Houghton has gotten her hands on an artifact that she believes is the key to finding the Tears of the Moon; she enlists her uptight brother MacGregor (Jack Whitehall, TV’s “Good Omens”) to join her on a trip to South America in a quest to find the Tears of the Moon, proving their late father’s theories. The Houghtons aren’t alone in their quest, however; the eccentric and unsettling Prince Joachim (Jesse Plemons, “Judas and the Black Messiah”) – third son of Kaiser Wilhelm – also seeks the Tears of the Moon, though not for the same altruistic reasons.

Upon their arrival, the Houghtons must hire a boat. A confluence of standard goofy Disney-style circumstances lands them with Frank Wolff (The Rock), a small-time skipper who ekes out a meager living giving river cruises to tourists. Wolff is struggling, in debt to the area’s primary boat operator, the sleazy Nilo (Paul Giamatti, “Gunpowder Milkshake”). Despite some early conflict, Lily decides to hire Frank to help her with her search.

(“Early conflict” – I’m guessing you know the drill with regard to how THAT plays out.)

Of course, it isn’t as easy as all that. The trio face threats both natural and supernatural as they make their way up the Amazon on a journey that may ultimately prove futile, even as a variety of enemies plot against them. For there are those who will stop at nothing to gain control of the Tears of the Moon, no matter who they might have to destroy along the way.

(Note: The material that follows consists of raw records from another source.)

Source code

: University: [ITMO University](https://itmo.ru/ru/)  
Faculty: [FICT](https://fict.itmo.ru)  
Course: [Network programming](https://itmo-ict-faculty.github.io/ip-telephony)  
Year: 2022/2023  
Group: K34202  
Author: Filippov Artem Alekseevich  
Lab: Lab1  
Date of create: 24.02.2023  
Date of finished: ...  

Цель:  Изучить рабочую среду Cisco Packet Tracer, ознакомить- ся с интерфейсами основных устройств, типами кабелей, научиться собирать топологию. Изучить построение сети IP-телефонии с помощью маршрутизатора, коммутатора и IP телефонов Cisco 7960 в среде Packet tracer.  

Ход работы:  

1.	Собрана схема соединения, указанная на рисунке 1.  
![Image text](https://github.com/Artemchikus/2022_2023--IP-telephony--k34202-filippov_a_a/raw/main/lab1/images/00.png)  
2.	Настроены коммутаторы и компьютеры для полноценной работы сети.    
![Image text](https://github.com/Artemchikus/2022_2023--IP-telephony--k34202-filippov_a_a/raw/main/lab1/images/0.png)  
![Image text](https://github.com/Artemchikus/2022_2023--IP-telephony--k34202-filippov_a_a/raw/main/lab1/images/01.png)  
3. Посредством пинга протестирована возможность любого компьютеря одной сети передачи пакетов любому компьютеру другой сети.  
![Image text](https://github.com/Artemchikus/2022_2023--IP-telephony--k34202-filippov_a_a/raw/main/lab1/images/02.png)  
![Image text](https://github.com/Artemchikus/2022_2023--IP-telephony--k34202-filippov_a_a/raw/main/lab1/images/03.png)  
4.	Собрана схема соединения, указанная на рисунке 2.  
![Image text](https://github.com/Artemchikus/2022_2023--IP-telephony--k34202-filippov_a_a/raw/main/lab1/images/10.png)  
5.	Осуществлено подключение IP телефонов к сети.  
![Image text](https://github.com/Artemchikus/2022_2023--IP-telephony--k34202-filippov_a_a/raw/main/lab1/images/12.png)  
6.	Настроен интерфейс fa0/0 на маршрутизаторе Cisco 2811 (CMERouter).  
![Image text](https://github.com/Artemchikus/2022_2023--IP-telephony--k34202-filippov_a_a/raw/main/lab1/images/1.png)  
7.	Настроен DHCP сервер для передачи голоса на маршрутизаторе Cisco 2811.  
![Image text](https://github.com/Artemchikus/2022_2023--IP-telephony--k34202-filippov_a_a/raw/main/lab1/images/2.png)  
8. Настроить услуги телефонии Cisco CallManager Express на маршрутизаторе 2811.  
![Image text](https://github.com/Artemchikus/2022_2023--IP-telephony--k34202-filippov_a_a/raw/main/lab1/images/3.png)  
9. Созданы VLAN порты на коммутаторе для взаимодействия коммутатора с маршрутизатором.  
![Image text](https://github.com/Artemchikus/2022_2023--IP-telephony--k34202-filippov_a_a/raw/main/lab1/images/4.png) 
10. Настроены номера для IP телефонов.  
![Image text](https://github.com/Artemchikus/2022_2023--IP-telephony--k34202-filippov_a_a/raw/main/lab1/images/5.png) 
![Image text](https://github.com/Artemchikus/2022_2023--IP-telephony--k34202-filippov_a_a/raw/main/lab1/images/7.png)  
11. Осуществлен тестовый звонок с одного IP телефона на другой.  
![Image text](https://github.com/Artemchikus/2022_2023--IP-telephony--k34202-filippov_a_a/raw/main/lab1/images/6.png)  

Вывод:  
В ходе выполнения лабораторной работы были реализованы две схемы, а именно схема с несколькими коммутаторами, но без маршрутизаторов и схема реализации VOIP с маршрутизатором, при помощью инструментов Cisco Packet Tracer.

As far as IP cash grabs go, “Jungle Cruise” could have been worse. It could have been a lot better, mind you, but it could have been worse. There’s a charm to this sort of freewheeling adventure movie, even if it is overladen with often-obvious CGI effects. Even with the slightly more adult rating, this is essentially a movie for kids, though it does make some vague efforts at appealing to older audiences.

And there’s nothing wrong with that – it is Disney, after all.

The truth is that there are some rather appealing aspects to this film. My personal affection for The Rock is well-documented at this point, and this movie is a good fit for him – he excels in these situations where he’s not asked to do much more than let his natural charisma shine. He’s got some jokes, he’s got some action – it’s his wheelhouse. And it’s a surprisingly good match with Emily Blunt; she’s perhaps not his typical co-star, but she’s plenty charming in her own right and the two of them have a screwball comedy dynamic that goes a long way to compensating for some of the movie’s narrative flaws. Basically, the plot is thin, but you don’t care as much because these two are fun to watch.

That said, you care a little. The story meanders hither and yon without much urgency; the film’s 127-minute runtime could have easily been shaved by 10 or 15 minutes. There are spots where the film feels padded, as though someone in an office somewhere demanded at least two hours. Something more streamlined might have been more effective.

One place where that streamlining might have helped is to remove some of the nigh-ubiquitous CGI. I understand both its utility and necessity for a film like this, but there are at least a handful of overly-produced moments that simply fall flat because of that technological overreliance.

But again, Blunt and The Rock help carry the day. Whitehall is also very good, lending his own particular goofball charm to the proceedings. Plemons continues his tendency to play oddballs and weirdoes, much to this film’s benefit; he’s both low-key and over-the-top here. Ramirez largely plays it straight, even as his assorted compatriots camp it up; it’s a good choice. Giamatti is clearly having a blast with his own oddly-accented sketchiness.

No one expects great cinema from a film like “Jungle Cruise.” It’s a movie based on a theme park ride – you’re not going to get “Citizen Kane.” But for those who like popcorn-munching adventure fare, you could do worse, particularly when you have a central pairing like The Rock and Emily Blunt bantering and brawling their way through the film’s center. It’s fun, and sometimes, that’s all you need.